Les victimes d'abus sexuels courent plus de périgo sur Internet

L’activité d’un jeune sur Internet peut augmenter le risque d’abus sexuel, étant encore plus susceptible d’être victime dans l’enfance, selon une étude publiée dans Nature Human Behavior. Certaines recherches antérieures ont indiqué que l’Internet en général n’est pas problématique pour les adolescents, car certains utilisateurs peuvent être vulnérables aux crimes sexuels et à la cyberintimidation.

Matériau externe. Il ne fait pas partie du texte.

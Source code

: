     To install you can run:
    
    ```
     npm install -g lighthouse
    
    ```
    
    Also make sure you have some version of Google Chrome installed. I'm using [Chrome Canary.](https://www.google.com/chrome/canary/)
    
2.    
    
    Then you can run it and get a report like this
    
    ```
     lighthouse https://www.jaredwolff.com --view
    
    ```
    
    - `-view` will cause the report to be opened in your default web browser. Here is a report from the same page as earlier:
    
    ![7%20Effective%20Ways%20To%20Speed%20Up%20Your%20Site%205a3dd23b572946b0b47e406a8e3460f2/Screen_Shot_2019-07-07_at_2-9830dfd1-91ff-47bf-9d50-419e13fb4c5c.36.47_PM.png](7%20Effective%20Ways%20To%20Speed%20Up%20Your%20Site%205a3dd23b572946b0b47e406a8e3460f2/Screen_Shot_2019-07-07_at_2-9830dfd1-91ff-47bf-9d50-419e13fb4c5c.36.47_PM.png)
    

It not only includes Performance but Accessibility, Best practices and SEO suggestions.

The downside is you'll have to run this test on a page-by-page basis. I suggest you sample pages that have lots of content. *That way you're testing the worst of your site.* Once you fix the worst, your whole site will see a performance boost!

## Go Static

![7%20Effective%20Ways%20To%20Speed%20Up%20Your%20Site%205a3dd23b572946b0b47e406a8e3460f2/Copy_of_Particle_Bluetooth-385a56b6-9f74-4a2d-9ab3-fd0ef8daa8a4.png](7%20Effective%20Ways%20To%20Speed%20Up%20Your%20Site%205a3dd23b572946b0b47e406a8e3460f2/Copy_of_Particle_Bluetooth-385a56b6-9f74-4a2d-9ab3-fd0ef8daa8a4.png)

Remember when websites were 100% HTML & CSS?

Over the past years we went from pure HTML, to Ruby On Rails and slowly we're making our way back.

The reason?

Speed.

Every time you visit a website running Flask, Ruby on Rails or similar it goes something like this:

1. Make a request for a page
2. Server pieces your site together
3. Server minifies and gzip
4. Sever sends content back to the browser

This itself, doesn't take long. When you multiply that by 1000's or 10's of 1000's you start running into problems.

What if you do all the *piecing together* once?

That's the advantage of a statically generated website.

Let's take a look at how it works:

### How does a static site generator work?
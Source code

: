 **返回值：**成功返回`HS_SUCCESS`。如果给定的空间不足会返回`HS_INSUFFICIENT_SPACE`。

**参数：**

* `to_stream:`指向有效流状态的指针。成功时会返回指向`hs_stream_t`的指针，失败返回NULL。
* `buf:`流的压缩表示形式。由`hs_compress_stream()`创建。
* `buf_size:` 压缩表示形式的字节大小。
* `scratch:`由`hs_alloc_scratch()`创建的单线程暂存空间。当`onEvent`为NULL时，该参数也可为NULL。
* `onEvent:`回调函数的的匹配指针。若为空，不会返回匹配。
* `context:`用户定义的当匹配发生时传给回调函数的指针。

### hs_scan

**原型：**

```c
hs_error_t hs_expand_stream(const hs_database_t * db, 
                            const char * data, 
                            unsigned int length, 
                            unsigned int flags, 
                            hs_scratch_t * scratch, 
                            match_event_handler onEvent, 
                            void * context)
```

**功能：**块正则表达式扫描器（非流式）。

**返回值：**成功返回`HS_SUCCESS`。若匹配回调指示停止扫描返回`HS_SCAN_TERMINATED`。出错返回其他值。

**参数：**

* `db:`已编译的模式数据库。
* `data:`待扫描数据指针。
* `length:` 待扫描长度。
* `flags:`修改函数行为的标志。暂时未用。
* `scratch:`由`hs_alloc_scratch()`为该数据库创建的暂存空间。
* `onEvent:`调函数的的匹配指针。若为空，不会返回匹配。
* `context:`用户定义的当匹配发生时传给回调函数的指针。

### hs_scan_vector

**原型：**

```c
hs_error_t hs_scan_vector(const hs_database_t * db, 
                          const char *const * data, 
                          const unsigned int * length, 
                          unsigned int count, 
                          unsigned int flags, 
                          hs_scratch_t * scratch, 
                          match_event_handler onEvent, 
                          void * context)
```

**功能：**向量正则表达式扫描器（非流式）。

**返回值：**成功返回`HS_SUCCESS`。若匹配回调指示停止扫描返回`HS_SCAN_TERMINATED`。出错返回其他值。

Il est donc important de comprendre les activités sur Internet et leur lien avec le risque. Jennie Noll et son équipe ont fourni des ordinateurs à 460 adolescents, âgés de 12 à 16 ans, pour surveiller ce qu’ils ont fait sur le web pendant quatre semaines.

Au total, 156 personnes souffrent d’abus sexuels sur enfants sous une forme achetée. Tous les participants ont été interrogés pour mesurer le bien-être psychologique et social, les comportements sexuels et se sont vu proposer une victimisation en ligne. Outre le fait que les entretiens ont été répétés deux ans plus tard.

En savoir plus :

Les

auteurs ont constaté que les adolescents pouvaient être répartis en trois groupes en fonction de leurs activités sur Internet et hors Internet. Les personnes du groupe qui affichaient un niveau élevé d’activité sur Internet et un faible bien-être psychologique et social présentaient le plus grand risque de victimisation en ligne.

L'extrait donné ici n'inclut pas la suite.